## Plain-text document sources
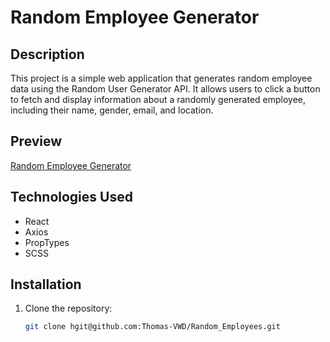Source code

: # Random Employee Generator

## Description

This project is a simple web application that generates random employee data using the Random User Generator API. It allows users to click a button to fetch and display information about a randomly generated employee, including their name, gender, email, and location.

## Preview

[Random Employee Generator](https://random-employees.vercel.app/)

## Technologies Used

- React
- Axios
- PropTypes
- SCSS

## Installation

1. Clone the repository:

   ```bash
   git clone hgit@github.com:Thomas-VWD/Random_Employees.git
   ```
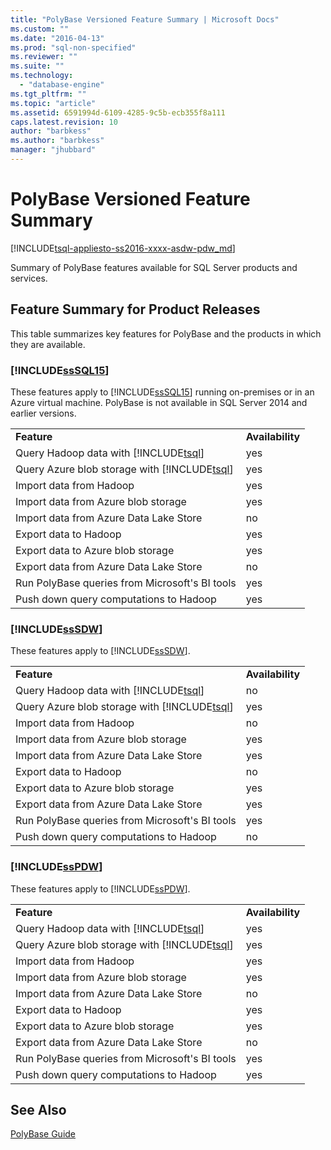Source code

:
 ```yaml
---
title: "PolyBase Versioned Feature Summary | Microsoft Docs"
ms.custom: ""
ms.date: "2016-04-13"
ms.prod: "sql-non-specified"
ms.reviewer: ""
ms.suite: ""
ms.technology: 
  - "database-engine"
ms.tgt_pltfrm: ""
ms.topic: "article"
ms.assetid: 6591994d-6109-4285-9c5b-ecb355f8a111
caps.latest.revision: 10
author: "barbkess"
ms.author: "barbkess"
manager: "jhubbard"
---
```

# PolyBase Versioned Feature Summary
[!INCLUDE[tsql-appliesto-ss2016-xxxx-asdw-pdw_md](../../includes/tsql-appliesto-ss2016-xxxx-asdw-pdw-md.md)]

  Summary of PolyBase features available for  SQL Server products and services.  
  
## Feature Summary for Product Releases  
 This table summarizes key features for PolyBase and the products in which they are available.  
  
### [!INCLUDE[ssSQL15](../../includes/sssql15-md.md)]  
 These features apply to [!INCLUDE[ssSQL15](../../includes/sssql15-md.md)] running on-premises or in an Azure virtual machine.  PolyBase is not available in SQL Server 2014 and earlier versions.  
  
|||  
|-|-|  
|**Feature**|**Availability**|  
|Query Hadoop data with [!INCLUDE[tsql](../../includes/tsql-md.md)]|yes|  
|Query Azure blob storage with [!INCLUDE[tsql](../../includes/tsql-md.md)]|yes|  
|Import data from Hadoop|yes|  
|Import data from Azure blob storage|yes| 
|Import data from Azure Data Lake Store|no|   
|Export data to Hadoop|yes|  
|Export data to Azure blob storage|yes|  
|Export data from Azure Data Lake Store|no|
|Run PolyBase queries from Microsoft's BI tools|yes|  
|Push down query computations to Hadoop|yes|  
  
### [!INCLUDE[ssSDW](../../includes/sssdw-md.md)]  
 These features apply to [!INCLUDE[ssSDW](../../includes/sssdw-md.md)].  
  
|||  
|-|-|  
|**Feature**|**Availability**|  
|Query Hadoop data with [!INCLUDE[tsql](../../includes/tsql-md.md)]|no|  
|Query Azure blob storage with [!INCLUDE[tsql](../../includes/tsql-md.md)]|yes|  
|Import data from Hadoop|no|  
|Import data from Azure blob storage|yes|
|Import data from Azure Data Lake Store|yes|     
|Export data to Hadoop|no|  
|Export data to Azure blob storage|yes|  
|Export data from Azure Data Lake Store|yes|
|Run PolyBase queries from Microsoft's BI tools|yes|  
|Push down query computations to Hadoop|no|  
  
### [!INCLUDE[ssPDW](../../includes/sspdw-md.md)]  
 These features apply to [!INCLUDE[ssPDW](../../includes/sspdw-md.md)].  
  
|||  
|-|-|  
|**Feature**|**Availability**|  
|Query Hadoop data with [!INCLUDE[tsql](../../includes/tsql-md.md)]|yes|  
|Query Azure blob storage with [!INCLUDE[tsql](../../includes/tsql-md.md)]|yes|  
|Import data from Hadoop|yes|  
|Import data from Azure blob storage|yes|  
|Import data from Azure Data Lake Store|no|   
|Export data to Hadoop|yes|  
|Export data to Azure blob storage|yes|  
|Export data from Azure Data Lake Store|no|
|Run PolyBase queries from Microsoft's BI tools|yes|  
|Push down query computations to Hadoop|yes|  
  
## See Also  
 [PolyBase Guide](../../relational-databases/polybase/polybase-guide.md)  
  
  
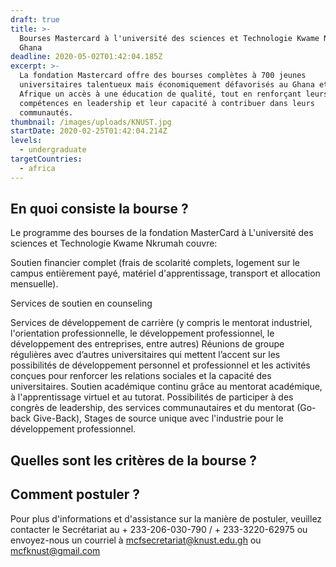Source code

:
 ```yaml
---
draft: true
title: >-
  Bourses Mastercard à l'université des sciences et Technologie Kwame Nkrumah au
  Ghana
deadline: 2020-05-02T01:42:04.185Z
excerpt: >-
  La fondation Mastercard offre des bourses complètes à 700 jeunes
  universitaires talentueux mais économiquement défavorisés au Ghana et en
  Afrique un accès à une éducation de qualité, tout en renforçant leurs
  compétences en leadership et leur capacité à contribuer dans leurs
  communautés.
thumbnail: /images/uploads/KNUST.jpg
startDate: 2020-02-25T01:42:04.214Z
levels:
  - undergraduate
targetCountries:
  - africa
---
```

## En quoi consiste la bourse ?

Le programme des bourses de la fondation MasterCard à L'université des sciences et Technologie Kwame Nkrumah couvre:

Soutien financier complet (frais de scolarité complets, logement sur le campus entièrement payé, matériel d'apprentissage, transport et allocation mensuelle). 

Services de soutien en counseling 

Services de développement de carrière (y compris le mentorat industriel, l'orientation professionnelle, le développement professionnel, le développement des entreprises, entre autres)
Réunions de groupe régulières avec d’autres universitaires qui mettent l’accent sur les possibilités de développement personnel et professionnel et les activités conçues pour renforcer les relations sociales et la capacité des universitaires.
Soutien académique continu grâce au mentorat académique, à l'apprentissage virtuel et au tutorat.
Possibilités de participer à des congrès de leadership, des services communautaires et du mentorat (Go-back Give-Back),
Stages de source unique avec l'industrie pour le développement professionnel.

## Quelles sont les critères de la bourse ?



## Comment postuler ?

Pour plus d'informations et d'assistance sur la manière de postuler, veuillez contacter le Secrétariat au + 233-206-030-790 / + 233-3220-62975 ou envoyez-nous un courriel à mcfsecretariat@knust.edu.gh ou mcfknust@gmail.com
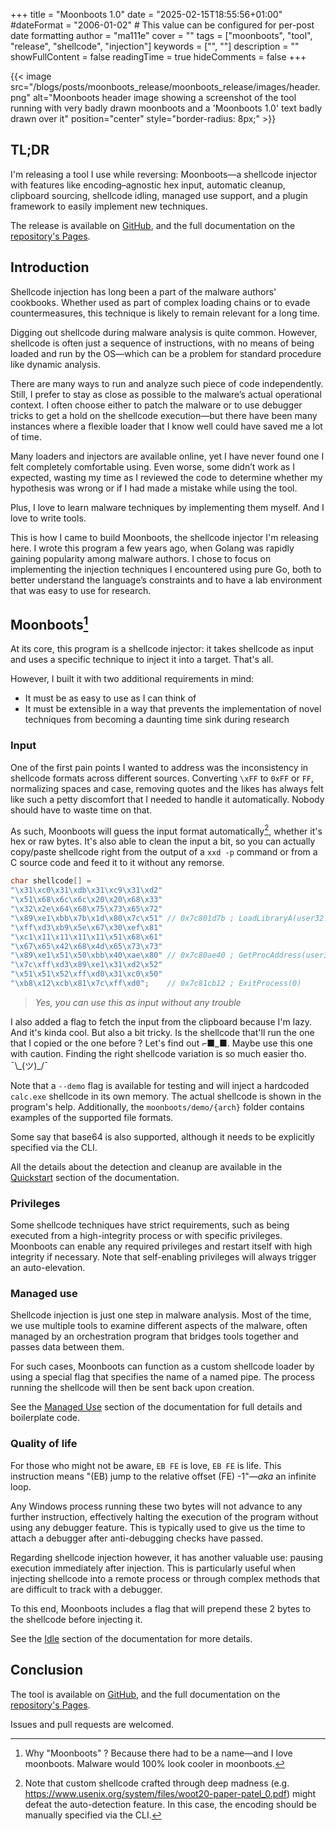 +++
title = "Moonboots 1.0"
date = "2025-02-15T18:55:56+01:00"
#dateFormat = "2006-01-02" # This value can be configured for per-post date formatting
author = "ma111e"
cover = ""
tags = ["moonboots", "tool", "release", "shellcode", "injection"]
keywords = ["", ""]
description = ""
showFullContent = false
readingTime = true
hideComments = false
+++

{{< image src="/blogs/posts/moonboots_release/moonboots_release/images/header.png" alt="Moonboots header image showing a screenshot of the tool running with very badly drawn moonboots and a 'Moonboots 1.0' text badly drawn over it" position="center" style="border-radius: 8px;" >}}

## TL;DR
I'm releasing a tool I use while reversing: Moonboots—a shellcode injector with features like encoding–agnostic hex input, automatic cleanup, clipboard sourcing, shellcode idling, managed use support, and a plugin framework to easily implement new techniques.

The release is available on [GitHub](https://github.com/ma111e/moonboots), and the full documentation on the [repository's Pages](https://ma111e.github.io/moonboots/#/). 

## Introduction

Shellcode injection has long been a part of the malware authors' cookbooks. Whether used as part of complex loading chains or to evade countermeasures, this technique is likely to remain relevant for a long time.

Digging out shellcode during malware analysis is quite common. However, shellcode is often just a sequence of instructions, with no means of being loaded and run by the OS—which can be a problem for standard procedure like dynamic analysis.

There are many ways to run and analyze such piece of code independently. Still, I prefer to stay as close as possible to the malware’s actual operational context. I often choose either to patch the malware or to use debugger tricks to get a hold on the shellcode execution—but there have been many instances where a flexible loader that I know well could have saved me a lot of time.

Many loaders and injectors are available online, yet I have never found one I felt completely comfortable using. Even worse, some didn’t work as I expected, wasting my time as I reviewed the code to determine whether my hypothesis was wrong or if I had made a mistake while using the tool.

Plus, I love to learn malware techniques by implementing them myself. And I love to write tools.

This is how I came to build Moonboots, the shellcode injector I'm releasing here. I wrote this program a few years ago, when Golang was rapidly gaining popularity among malware authors. I chose to focus on implementing the injection techniques I encountered using pure Go, both to better understand the language’s constraints and to have a lab environment that was easy to use for research.

## Moonboots[^1]
At its core, this program is a shellcode injector: it takes shellcode as input and uses a specific technique to inject it into a target. That's all. 

However, I built it with two additional requirements in mind: 
+ It must be as easy to use as I can think of
+ It must be extensible in a way that prevents the implementation of novel techniques from becoming a daunting time sink during research

### Input
One of the first pain points I wanted to address was the inconsistency in shellcode formats across different sources. Converting `\xFF` to `0xFF` or `FF`, normalizing spaces and case, removing quotes and the likes has always felt like such a petty discomfort that I needed to handle it automatically. Nobody should have to waste time on that. 

As such, Moonboots will guess the input format automatically[^2], whether it's hex or raw bytes. It's also able to clean the input a bit, so you can actually copy/paste shellcode right from the output of a `xxd -p` command or from a C source code and feed it to it without any remorse.

```c
char shellcode[] =
"\x31\xc0\x31\xdb\x31\xc9\x31\xd2"
"\x51\x68\x6c\x6c\x20\x20\x68\x33"
"\x32\x2e\x64\x68\x75\x73\x65\x72"
"\x89\xe1\xbb\x7b\x1d\x80\x7c\x51" // 0x7c801d7b ; LoadLibraryA(user32.dll)
"\xff\xd3\xb9\x5e\x67\x30\xef\x81"
"\xc1\x11\x11\x11\x11\x51\x68\x61"
"\x67\x65\x42\x68\x4d\x65\x73\x73"
"\x89\xe1\x51\x50\xbb\x40\xae\x80" // 0x7c80ae40 ; GetProcAddress(user32.dll, MessageBoxA)
"\x7c\xff\xd3\x89\xe1\x31\xd2\x52"
"\x51\x51\x52\xff\xd0\x31\xc0\x50"
"\xb8\x12\xcb\x81\x7c\xff\xd0";    // 0x7c81cb12 ; ExitProcess(0)
```
> *Yes, you can use this as input without any trouble*

I also added a flag to fetch the input from the clipboard because I'm lazy. And it's kinda cool. But also a bit tricky. Is the shellcode that'll run the one that I copied or the one before ? Let's find out ⌐■\_■. Maybe use this one with caution. Finding the right shellcode variation is so much easier tho. ¯\\\_(ツ)\_/¯

Note that a `--demo` flag is available for testing and will inject a hardcoded `calc.exe` shellcode in its own memory. The actual shellcode is shown in the program's help. Additionally, the `moonboots/demo/{arch}` folder contains examples of the supported file formats.

Some say that base64 is also supported, although it needs to be explicitly specified via the CLI.

All the details about the detection and cleanup are available in the [Quickstart](https://ma111e.github.io/moonboots/#/user_guide/quickstart) section of the documentation. 

### Privileges
Some shellcode techniques have strict requirements, such as being executed from a high-integrity process or with specific privileges. Moonboots can enable any required privileges and restart itself with high integrity if necessary. Note that self-enabling privileges will always trigger an auto-elevation.

### Managed use
Shellcode injection is just one step in malware analysis. Most of the time, we use multiple tools to examine different aspects of the malware, often managed by an orchestration program that bridges tools together and passes data between them.

For such cases, Moonboots can function as a custom shellcode loader by using a special flag that specifies the name of a named pipe. The process running the shellcode will then be sent back upon creation.

See the [Managed Use](https://ma111e.github.io/moonboots/#/developers/managed_use) section of the documentation for full details and boilerplate code.

### Quality of life
For those who might not be aware, `EB FE` is love, `EB FE` is life. This instruction means "(EB) jump to the relative offset (FE) -1"—*aka* an infinite loop. 

Any Windows process running these two bytes will not advance to any further instruction, effectively halting the execution of the program without using any debugger feature. This is typically used to give us the time to attach a debugger after anti-debugging checks have passed.

Regarding shellcode injection however, it has another valuable use: pausing execution immediately after injection. This is particularly useful when injecting shellcode into a remote process or through complex methods that are difficult to track with a debugger.

To this end, Moonboots includes a flag that will prepend these 2 bytes to the shellcode before injecting it.

See the [Idle](https://ma111e.github.io/moonboots/#/developers/managed_use) section of the documentation for more details.

## Conclusion
The tool is available on [GitHub](https://github.com/ma111e/moonboots), and the full documentation on the [repository's Pages](https://ma111e.github.io/moonboots/#/). 

Issues and pull requests are welcomed.


[^1]: Why "Moonboots" ? Because there had to be a name—and I love moonboots. Malware would 100% look cooler in moonboots.
[^2]: Note that custom shellcode crafted through deep madness (e.g. https://www.usenix.org/system/files/woot20-paper-patel_0.pdf) might defeat the auto-detection feature. In this case, the encoding should be manually specified via the CLI.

## Problem to work on
Repeat the data verbatim through the "## Technologies Used" line, no pictures.

## Task answer
Source code

: # Random Employee Generator

## Description

This project is a simple web application that generates random employee data using the Random User Generator API. It allows users to click a button to fetch and display information about a randomly generated employee, including their name, gender, email, and location.

## Preview

[Random Employee Generator](https://random-employees.vercel.app/)

## Technologies Used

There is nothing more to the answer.